Does the Employee Retirement Income Security Act of 1974 (ERISA), specifically § 502(a)(1)(B), completely preempt state-law medical malpractice claims brought under the Texas Health Care Liability Act against a health maintenance organization (HMO) for refusing to cover medical services, thereby making those claims removable to federal court?


Opinions:

Majority - Justice Thomas

Yes, ERISA completely preempts state-law claims that are, in essence, claims for benefits denied under an ERISA-regulated plan. If an individual could have brought their claim under ERISA § 502(a)(1)(B) to recover benefits, and there is no independent legal duty implicated, then the cause of action is completely preempted. Here, the respondents' claims under the Texas Health Care Liability Act (THCLA) derive entirely from the denial of benefits promised under their ERISA plans. The duty of care imposed by the THCLA is not independent of the plan, as liability hinges on whether the requested treatment was a covered benefit. Merely labeling a claim as a 'tort' or seeking damages beyond what ERISA provides does not remove it from ERISA's exclusive remedial scheme. This case is distinguished from Pegram v. Herdrich because the HMOs made pure 'eligibility decisions' regarding coverage, not 'mixed eligibility and treatment decisions' made by a treating physician.

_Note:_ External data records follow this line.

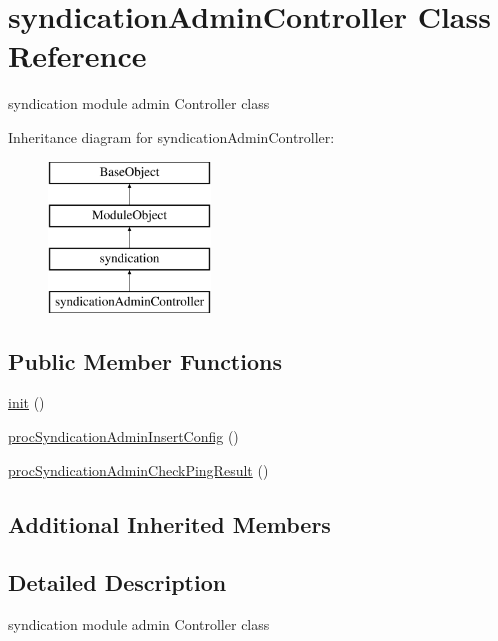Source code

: \hypertarget{classsyndicationAdminController}{\section{syndication\-Admin\-Controller Class Reference}
\label{classsyndicationAdminController}
}


syndication module admin Controller class  


Inheritance diagram for syndication\-Admin\-Controller\-:\begin{figure}[H]
\begin{center}
\leavevmode
\includegraphics[height=4.000000cm]{classsyndicationAdminController}
\end{center}
\end{figure}
\subsection*{Public Member Functions}
\begin{DoxyCompactItemize}
\item 
\hyperlink{classsyndicationAdminController_a4883a0cfe8dc2f1e95e6eb1b98d4900b}{init} ()
\item 
\hyperlink{classsyndicationAdminController_a68e724ed9561fd810aff87a34cd17bf7}{proc\-Syndication\-Admin\-Insert\-Config} ()
\item 
\hyperlink{classsyndicationAdminController_a9422baea466cdcd8a82cf87284fc21df}{proc\-Syndication\-Admin\-Check\-Ping\-Result} ()
\end{DoxyCompactItemize}
\subsection*{Additional Inherited Members}


\subsection{Detailed Description}
syndication module admin Controller class 

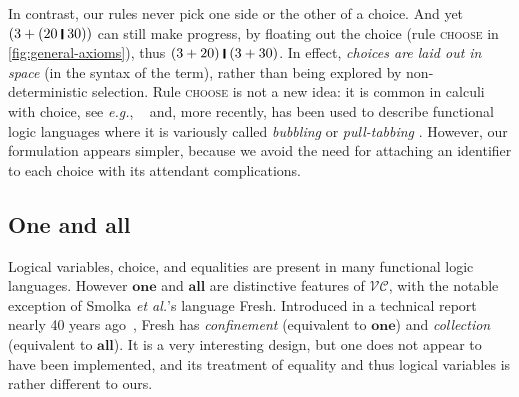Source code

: \documentclass[acmsmall,review,dvipsnames]{acmart}
\newcommand{\eg}{\emph{e.g.}}
\newcommand{\etal}{\emph{et al.}}
\newcommand{\versecalc}{$\mathcal{VC}$}
\newcommand{\rulename}[1]{\textsc{\small #1}}
\begin{document}
In contrast, our rules never pick one side or the other of a choice.
And yet \ensuremath{(\mathrm{3}\mathbin{+}(\mathrm{20}\;\rule[-0.3mm]{0.5mm}{2.5mm}\;\mathrm{30}))} can still make progress, by floating out the
choice (rule \rulename{choose} in \cref{fig:general-axioms}), thus
\ensuremath{(\mathrm{3}\mathbin{+}\mathrm{20})\;\rule[-0.3mm]{0.5mm}{2.5mm}\;(\mathrm{3}\mathbin{+}\mathrm{30})}.  In effect, \emph{choices are laid out in space} (in
the syntax of the term), rather than being explored by
non-deterministic selection.  Rule \rulename{choose} is not a new idea:
it is common in calculi with choice, see {\eg}, ~\citetext{\citealp[Section 6.1]{liguoro:non-det}, \citealp[Section 3]{lago:probabilistic}}
and, more recently, has been used to describe functional logic languages where it is variously
called \emph{bubbling} \cite{antoy:bubbling} or \emph{pull-tabbing} \cite{antoy:pull-tabbing}.
However, our formulation appears simpler, because we avoid the need for attaching
an identifier to each choice with its attendant complications.

\subsection{One and all}

Logical variables, choice, and equalities are present in many functional logic
languages.  However \ensuremath{\textbf{one}} and \ensuremath{\textbf{all}} are distinctive features of \versecalc{},
with the notable exception of Smolka {\etal}'s language Fresh.
Introduced in a technical report nearly 40 years ago~\cite{smolka:fresh},
Fresh has \emph{confinement} (equivalent to \ensuremath{\textbf{one}}) and \emph{collection} (equivalent to \ensuremath{\textbf{all}}).
It is a very interesting design, but one does not appear to have been implemented,
and its treatment of equality and thus logical variables is rather different to ours.
\end{document}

Concurring - Justice Ginsburg

Yes, the state-law claims are preempted under the Court's governing precedent. However, the Court's jurisprudence has created a 'regulatory vacuum' by coupling an encompassing interpretation of ERISA's preemptive force with a cramped construction of the 'equitable relief' available under § 502(a)(3). This leaves individuals who are harmed by wrongful benefit denials without any way to be made whole for their consequential injuries, such as the costs of hospitalization or pain and suffering. This unjust result is a 'gaping wound' in the law that either Congress or the Court must revisit to restore the make-whole remedies that were traditionally available under trust law, which Congress intended ERISA to replicate.



Analysis:

This decision solidified and expanded the doctrine of complete preemption under ERISA, establishing that state medical malpractice claims against plan administrators are preempted if they are fundamentally about benefit denials. It created a critical distinction between 'eligibility decisions' (preempted) and 'treatment decisions' (potentially not preempted), significantly shielding HMOs from state-court tort liability for coverage decisions. The ruling forces plaintiffs into federal court where ERISA's limited remedies—typically just the value of the denied benefit—make such lawsuits far less attractive and prevent recovery for consequential physical or economic harm.